#### [WHAT YOU WILL DO]
Using only the entries below, output the lines starting at the one containing "canonical binding, including" and ending at the one containing "IComponent * create4001(const", exactly and inclusive of both, omitting the pictures.

----------

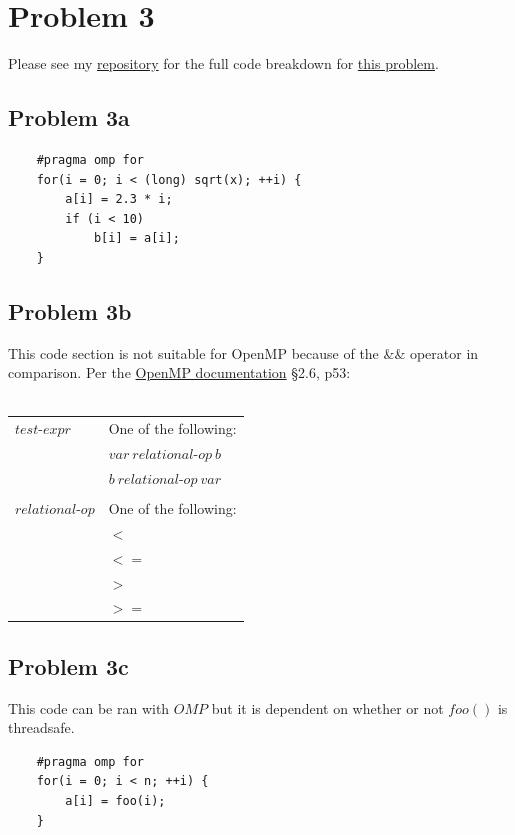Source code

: \documentclass{article}
\begin{document}
\newpage
\section{Problem 3}
Please see my \href{https://github.com/macattackftw/HighPerfComputing}{repository} for the full code breakdown for \href{https://github.com/macattackftw/HighPerfComputing/blob/master/HW1/problem3.cpp}{this problem}.
\subsection{Problem 3a}
\begin{verbatim}
    #pragma omp for
    for(i = 0; i < (long) sqrt(x); ++i) {
        a[i] = 2.3 * i;
        if (i < 10) 
            b[i] = a[i];
    }
\end{verbatim}

\subsection{Problem 3b}
This code section is not suitable for OpenMP because of the \&\& operator in comparison.
Per the \hyperlink{https://www.openmp.org/wp-content/uploads/openmp-4.5.pdf}{OpenMP documentation} \S2.6, p53:\\\\
\begin{tabular}{@{}ll}
$test$-$expr$ & One of the following:\\
& $var\ relational$-$op\ b$\\
& $b\ relational$-$op\ var$\\\\

$relational$-$op$ & One of the following:\\
& $<$  \\
& $<=$ \\
& $>$  \\
& $>=$ \\
\end{tabular}

\subsection{Problem 3c}
This code can be ran with $OMP$ but it is dependent on whether or not $foo()$ is threadsafe.
\begin{verbatim}
    #pragma omp for
    for(i = 0; i < n; ++i) {
        a[i] = foo(i);
    }
\end{verbatim}
\end{document}
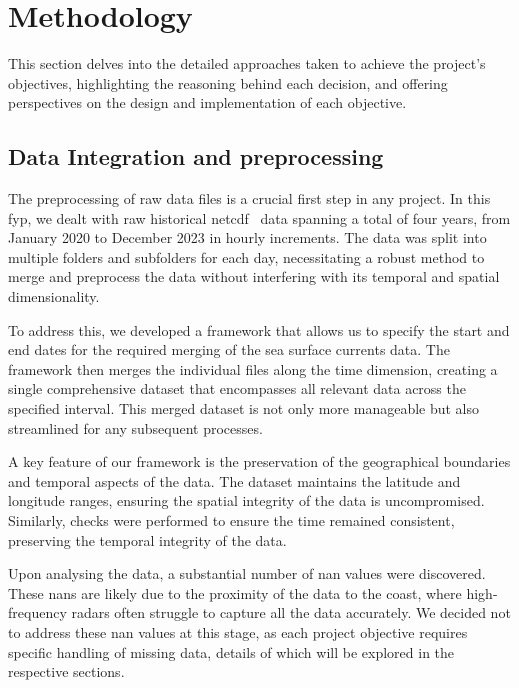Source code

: \graphicspath{{content/chapters/3_methodology/methodology_figures}}

\chapter{Methodology}
\label{chp:methodology}

This section delves into the detailed approaches taken to achieve the project’s objectives, highlighting the reasoning behind each decision, and offering perspectives on the design and implementation of each objective.

\section{Data Integration and preprocessing}
\label{sec:3.1}

The preprocessing of raw data files is a crucial first step in any project. In this \acrshort{fyp}, we dealt with raw historical \acrshort{netcdf}~\cite{13} data spanning a total of four years, from January 2020 to December 2023 in hourly increments. The data was split into multiple folders and subfolders for each day, necessitating a robust method to merge and preprocess the data without interfering with its temporal and spatial dimensionality.

To address this, we developed a framework that allows us to specify the start and end dates for the required merging of the sea surface currents data. The framework then merges the individual files along the time dimension, creating a single comprehensive dataset that encompasses all relevant data across the specified interval. This merged dataset is not only more manageable but also streamlined for any subsequent processes.

A key feature of our framework is the preservation of the geographical boundaries and temporal aspects of the data. The dataset maintains the latitude and longitude ranges, ensuring the spatial integrity of the data is uncompromised. Similarly, checks were performed to ensure the time remained consistent, preserving the temporal integrity of the data.

Upon analysing the data, a substantial number of \acrshort{nan} values were discovered. These \acrshort{nan}s are likely due to the proximity of the data to the coast, where high-frequency radars  often struggle to capture all the data accurately. We decided not to address these \acrshort{nan} values at this stage, as each project objective requires specific handling of missing data, details of which will be explored in the respective sections.

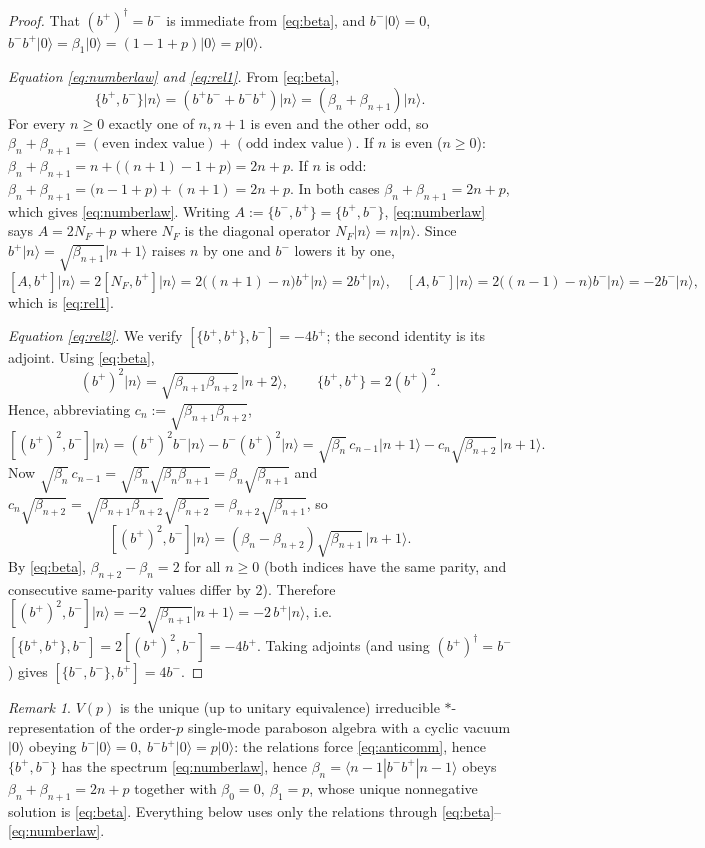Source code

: \documentclass[12pt]{article}
\theoremstyle{definition}
\theoremstyle{remark}
\newtheorem{remark}{Remark}
\newcommand{\ket}[1]{\lvert #1\rangle}
\newcommand{\bp}{b^{+}}
\newcommand{\bm}{b^{-}}
\begin{document}
\begin{proof}
That $(\bp)^{\dagger}=\bm$ is immediate from \eqref{eq:beta}, and
$\bm\ket0=0$, $\bm\bp\ket0=\beta_1\ket0=(1-1+p)\ket0=p\ket0$.

\emph{Equation \eqref{eq:numberlaw} and \eqref{eq:rel1}.}
From \eqref{eq:beta},
\begin{equation}\label{eq:anticomm}
\{\bp,\bm\}\ket{n}=(\bp\bm+\bm\bp)\ket{n}=(\beta_n+\beta_{n+1})\ket{n}.
\end{equation}
For every $n\ge0$ exactly one of $n,n+1$ is even and the other odd, so
$\beta_n+\beta_{n+1}=(\text{even index value})+(\text{odd index value})$. If $n$ is
even ($n\ge0$): $\beta_n+\beta_{n+1}=n+\bigl((n+1)-1+p\bigr)=2n+p$. If $n$ is odd:
$\beta_n+\beta_{n+1}=\bigl(n-1+p\bigr)+(n+1)=2n+p$. In both cases
$\beta_n+\beta_{n+1}=2n+p$, which gives \eqref{eq:numberlaw}. Writing
$A:=\{\bm,\bp\}=\{\bp,\bm\}$, \eqref{eq:numberlaw} says $A=2N_F+p$ where $N_F$ is
the diagonal operator $N_F\ket n=n\ket n$. Since $\bp\ket n=\sqrt{\beta_{n+1}}\ket{n+1}$
raises $n$ by one and $\bm$ lowers it by one,
\[
[A,\bp]\ket n=2[N_F,\bp]\ket n=2\bigl((n+1)-n\bigr)\bp\ket n=2\bp\ket n,\quad
[A,\bm]\ket n=2\bigl((n-1)-n\bigr)\bm\ket n=-2\bm\ket n,
\]
which is \eqref{eq:rel1}.

\emph{Equation \eqref{eq:rel2}.}
We verify $[\{\bp,\bp\},\bm]=-4\bp$; the second identity is its adjoint. Using
\eqref{eq:beta},
\[
(\bp)^2\ket n=\sqrt{\beta_{n+1}\beta_{n+2}}\,\ket{n+2},\qquad
\{\bp,\bp\}=2(\bp)^2 .
\]
Hence, abbreviating $c_n:=\sqrt{\beta_{n+1}\beta_{n+2}}$,
\[
[(\bp)^2,\bm]\ket n=(\bp)^2\bm\ket n-\bm(\bp)^2\ket n
=\sqrt{\beta_n}\,c_{n-1}\ket{n+1}-c_n\sqrt{\beta_{n+2}}\,\ket{n+1}.
\]
Now $\sqrt{\beta_n}\,c_{n-1}=\sqrt{\beta_n}\sqrt{\beta_n\beta_{n+1}}=\beta_n\sqrt{\beta_{n+1}}$ and
$c_n\sqrt{\beta_{n+2}}=\sqrt{\beta_{n+1}\beta_{n+2}}\sqrt{\beta_{n+2}}=\beta_{n+2}\sqrt{\beta_{n+1}}$,
so
\[
[(\bp)^2,\bm]\ket n=(\beta_n-\beta_{n+2})\sqrt{\beta_{n+1}}\,\ket{n+1}.
\]
By \eqref{eq:beta}, $\beta_{n+2}-\beta_n=2$ for all $n\ge0$ (both indices have the
same parity, and consecutive same-parity values differ by $2$). Therefore
$[(\bp)^2,\bm]\ket n=-2\sqrt{\beta_{n+1}}\ket{n+1}=-2\,\bp\ket n$, i.e.
$[\{\bp,\bp\},\bm]=2[(\bp)^2,\bm]=-4\bp$. Taking adjoints (and using
$(\bp)^{\dagger}=\bm$) gives $[\{\bm,\bm\},\bp]=4\bm$.
\end{proof}

\begin{remark}
$V(p)$ is the unique (up to unitary equivalence) irreducible $*$-representation of
the order-$p$ single-mode paraboson algebra with a cyclic vacuum $\ket0$ obeying
$\bm\ket0=0,\ \bm\bp\ket0=p\ket0$: the relations force \eqref{eq:anticomm}, hence
$\{\bp,\bm\}$ has the spectrum \eqref{eq:numberlaw}, hence
$\beta_n=\langle n-1|\bm\bp|n-1\rangle$ obeys $\beta_{n}+\beta_{n+1}=2n+p$ together
with $\beta_0=0,\ \beta_1=p$, whose unique nonnegative solution is \eqref{eq:beta}.
Everything below uses only the relations through \eqref{eq:beta}--\eqref{eq:numberlaw}.
\end{remark}
\end{document}
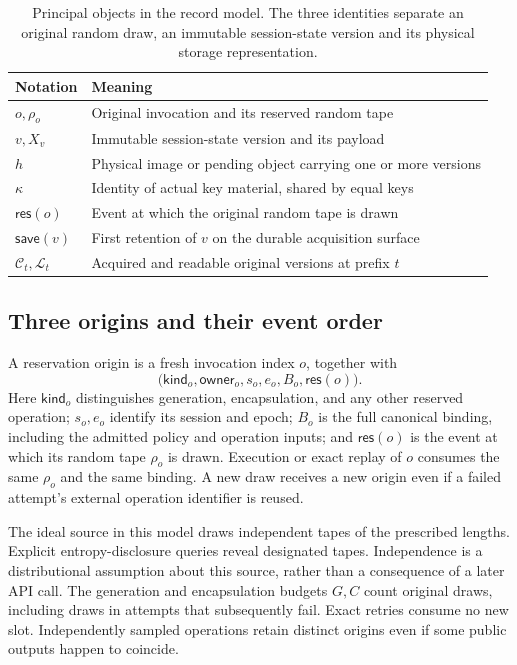 \begin{table}[t]
\centering
\caption{Principal objects in the record model. The three identities separate
an original random draw, an immutable session-state version and its physical
storage representation.}
\label{tab:record-notation}
\small
\begin{tabularx}{\linewidth}{@{}>{\raggedright\arraybackslash}p{.25\linewidth}X@{}}
\toprule
Notation & Meaning\\
\midrule
$o,\rho_o$ & Original invocation and its reserved random tape\\
$v,X_v$ & Immutable session-state version and its payload\\
$h$ & Physical image or pending object carrying one or more versions\\
$\kappa$ & Identity of actual key material, shared by equal keys\\
$\mathsf{res}(o)$ & Event at which the original random tape is drawn\\
$\mathsf{save}(v)$ & First retention of $v$ on the durable acquisition surface\\
$\mathcal C_t,\mathcal L_t$ & Acquired and readable original versions at prefix $t$\\
\bottomrule
\end{tabularx}
\end{table}

\subsection{Three origins and their event order}

\begin{definition}
\label{def:reservation-origin}
A reservation origin is a fresh invocation index $o$, together with
\[
  \bigl(\mathsf{kind}_o,\mathsf{owner}_o,s_o,e_o,B_o,
        \mathsf{res}(o)\bigr).
\]
Here $\mathsf{kind}_o$ distinguishes generation, encapsulation, and any other
reserved operation; $s_o,e_o$ identify its session and epoch; $B_o$ is the full
canonical binding, including the admitted policy and operation inputs; and
$\mathsf{res}(o)$ is the event at which its random tape $\rho_o$ is drawn.
Execution or exact replay of $o$ consumes the same $\rho_o$ and the same
binding.  A new draw receives a new origin even if a failed attempt's external
operation identifier is reused.
\end{definition}

The ideal source in this model draws independent tapes of the prescribed
lengths.  Explicit entropy-disclosure queries reveal designated tapes.
Independence is a distributional assumption about this source, rather than a
consequence of a later API call.  The generation and encapsulation budgets
$G,C$ count original draws, including draws in attempts that subsequently
fail.  Exact retries consume no new slot.  Independently sampled operations
retain distinct origins even if some public outputs happen to coincide.

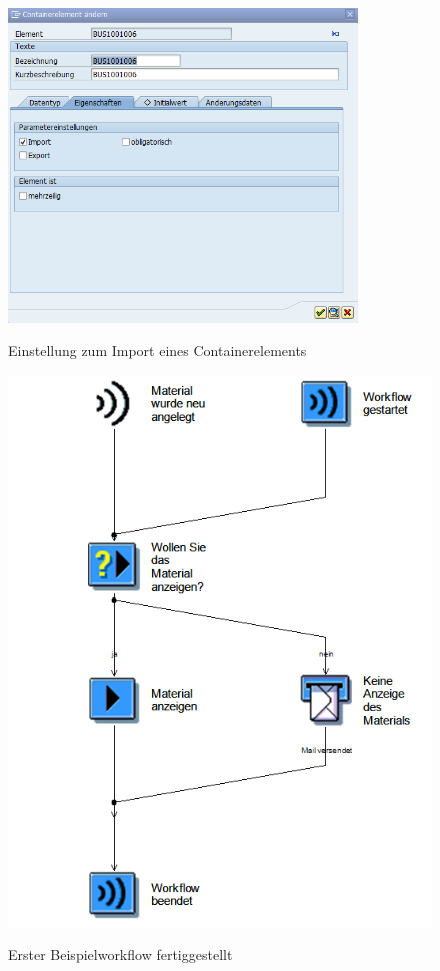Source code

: \begin{figure}[H]
	\begin{center}
	\includegraphics[width=350px]{grafiken/wf-builder_bsp1_formular-containerelement-edit.png}
	\caption{Einstellung zum Import eines Containerelements}
	\vspace{-10pt}
	\label{abb:workflow-bsp1-containeredit-import}
	\end{center}
\end{figure}

\begin{figure}[H]
	\begin{center}
	\includegraphics[height=0.7\textheight]{grafiken/wf-builder_bsp1_complete.png}
	\caption{Erster Beispielworkflow fertiggestellt}
	\vspace{-10pt}
	\label{abb:workflow-bsp1-complete}
	\end{center}
\end{figure}

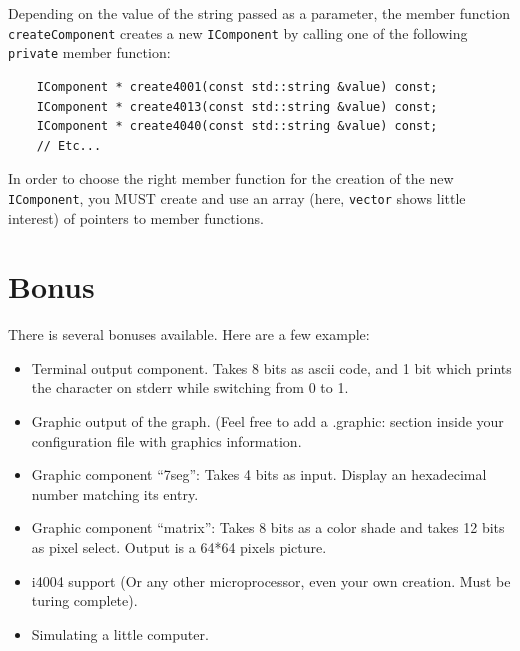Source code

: \documentclass{koala-en}
\begin{document}
    Depending on the value of the string passed as a parameter, the member function
  \texttt{createComponent} creates a new \texttt{IComponent} by calling  one of the
  following \texttt{private} member function:

  \begin{lstlisting}
    IComponent * create4001(const std::string &value) const;
    IComponent * create4013(const std::string &value) const;
    IComponent * create4040(const std::string &value) const;
    // Etc...
  \end{lstlisting}

    In order to choose the right member function for the creation of the new
    \texttt{IComponent}, you MUST create and use an array (here, \texttt{vector}
    shows little interest) of pointers to member functions.

\chapter{Bonus}

There is several bonuses available. Here are a few example:

\begin{itemize}
    
  \item Terminal output component. Takes 8 bits as ascii code, and 1 bit
    which prints the character on stderr while switching from 0 to 1.

  \item Graphic output of the graph. (Feel free to add a .graphic: section
    inside your configuration file with graphics information.
    
  \item Graphic component ``7seg'':
    Takes 4 bits as input. Display an hexadecimal number matching its entry.
    
  \item Graphic component ``matrix'':
    Takes 8 bits as a color shade and takes 12 bits as pixel select.
    Output is a 64*64 pixels picture.
    
  \item i4004 support (Or any other microprocessor, even your own creation.
    Must be turing complete).

  \item Simulating a little computer.
    
\end{itemize}
\end{document}
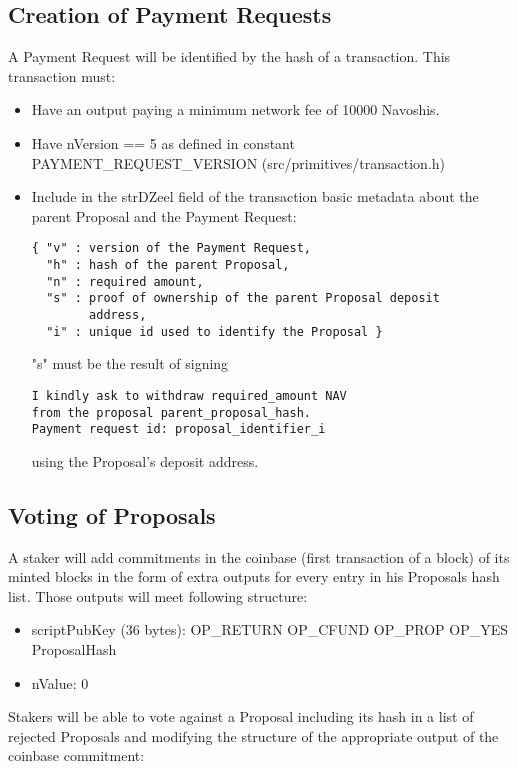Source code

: \documentclass{artikel1}
\begin{document}
\begin{flushleft}
\subsection{Creation of Payment Requests}

A Payment Request will be identified by the hash of a transaction. This transaction must:

\begin{itemize}
\item Have an output paying a minimum network fee of 10000 Navoshis.
\item Have nVersion == 5 as defined in constant PAYMENT\_REQUEST\_VERSION (src/primitives/transaction.h) 
\item Include in the strDZeel field of the transaction basic metadata about the parent Proposal and the Payment Request:
\begin{lstlisting}
{ "v" : version of the Payment Request,
  "h" : hash of the parent Proposal,
  "n" : required amount,
  "s" : proof of ownership of the parent Proposal deposit
        address,
  "i" : unique id used to identify the Proposal }
\end{lstlisting}
"s" must be the result of signing
\begin{lstlisting}
I kindly ask to withdraw required_amount NAV
from the proposal parent_proposal_hash.
Payment request id: proposal_identifier_i
\end{lstlisting}

using the Proposal's deposit address.

\end{itemize}

\subsection{Voting of Proposals}

A staker will add commitments in the coinbase (first transaction of a block) of its minted blocks in the form of extra outputs for every entry in his Proposals hash list. Those outputs will meet following structure:

\begin{itemize}
\item scriptPubKey (36 bytes): OP\_RETURN OP\_CFUND OP\_PROP OP\_YES ProposalHash 
\item nValue: 0
\end{itemize}

Stakers will be able to vote against a Proposal including its hash in a list of rejected Proposals and modifying the structure of the appropriate output of the coinbase commitment:


\end{flushleft}
\end{document}
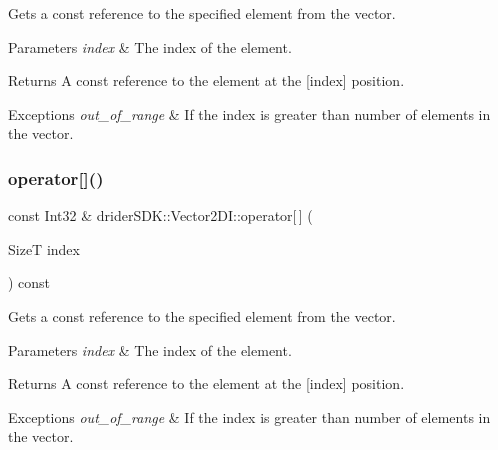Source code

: Gets a const reference to the specified element from the vector.


\begin{DoxyParams}{Parameters}
{\em index} & The index of the element.\\
\hline
\end{DoxyParams}
\begin{DoxyReturn}{Returns}
A const reference to the element at the \mbox{[}index\mbox{]} position.
\end{DoxyReturn}

\begin{DoxyExceptions}{Exceptions}
{\em out\+\_\+of\+\_\+range} & If the index is greater than number of elements in the vector. \\
\hline
\end{DoxyExceptions}
\mbox{\label{classdrider_s_d_k_1_1_vector2_d_i_ad842c5082bbdfbc017fcfac8240197bb}} 
\subsubsection{\texorpdfstring{operator[]()}{operator[]()}\hspace{0.1cm}{\footnotesize\ttfamily [2/2]}}
{\footnotesize\ttfamily const Int32 \& drider\+S\+D\+K\+::\+Vector2\+D\+I\+::operator\mbox{[}$\,$\mbox{]} (\begin{DoxyParamCaption}\item[{SizeT}]{index }\end{DoxyParamCaption}) const}

Gets a const reference to the specified element from the vector.


\begin{DoxyParams}{Parameters}
{\em index} & The index of the element.\\
\hline
\end{DoxyParams}
\begin{DoxyReturn}{Returns}
A const reference to the element at the \mbox{[}index\mbox{]} position.
\end{DoxyReturn}

\begin{DoxyExceptions}{Exceptions}
{\em out\+\_\+of\+\_\+range} & If the index is greater than number of elements in the vector. \\
\hline
\end{DoxyExceptions}
\mbox{\label{classdrider_s_d_k_1_1_vector2_d_i_a9a101d51a408b48cbc846073b54bf30e}}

----------

#### [RESULT]
canonical binding, including the admitted policy and operation inputs; and
$\mathsf{res}(o)$ is the event at which its random tape $\rho_o$ is drawn.
Execution or exact replay of $o$ consumes the same $\rho_o$ and the same
binding.  A new draw receives a new origin even if a failed attempt's external
operation identifier is reused.
\end{definition}

The ideal source in this model draws independent tapes of the prescribed
lengths.  Explicit entropy-disclosure queries reveal designated tapes.
Independence is a distributional assumption about this source, rather than a
consequence of a later API call.  The generation and encapsulation budgets
$G,C$ count original draws, including draws in attempts that subsequently
fail.  Exact retries consume no new slot.  Independently sampled operations
retain distinct origins even if some public outputs happen to coincide.

Source code

: \begin{figure}[H]
	\begin{center}
	\includegraphics[width=350px]{grafiken/wf-builder_bsp1_formular-containerelement-edit.png}
	\caption{Einstellung zum Import eines Containerelements}
	\vspace{-10pt}
	\label{abb:workflow-bsp1-containeredit-import}
	\end{center}
\end{figure}

\begin{figure}[H]
	\begin{center}
	\includegraphics[height=0.7\textheight]{grafiken/wf-builder_bsp1_complete.png}
	\caption{Erster Beispielworkflow fertiggestellt}
	\vspace{-10pt}
	\label{abb:workflow-bsp1-complete}
	\end{center}
\end{figure}

Source code

: \documentclass{koala-en}
\begin{document}
    Depending on the value of the string passed as a parameter, the member function
  \texttt{createComponent} creates a new \texttt{IComponent} by calling  one of the
  following \texttt{private} member function:

  \begin{lstlisting}
    IComponent * create4001(const std::string &value) const;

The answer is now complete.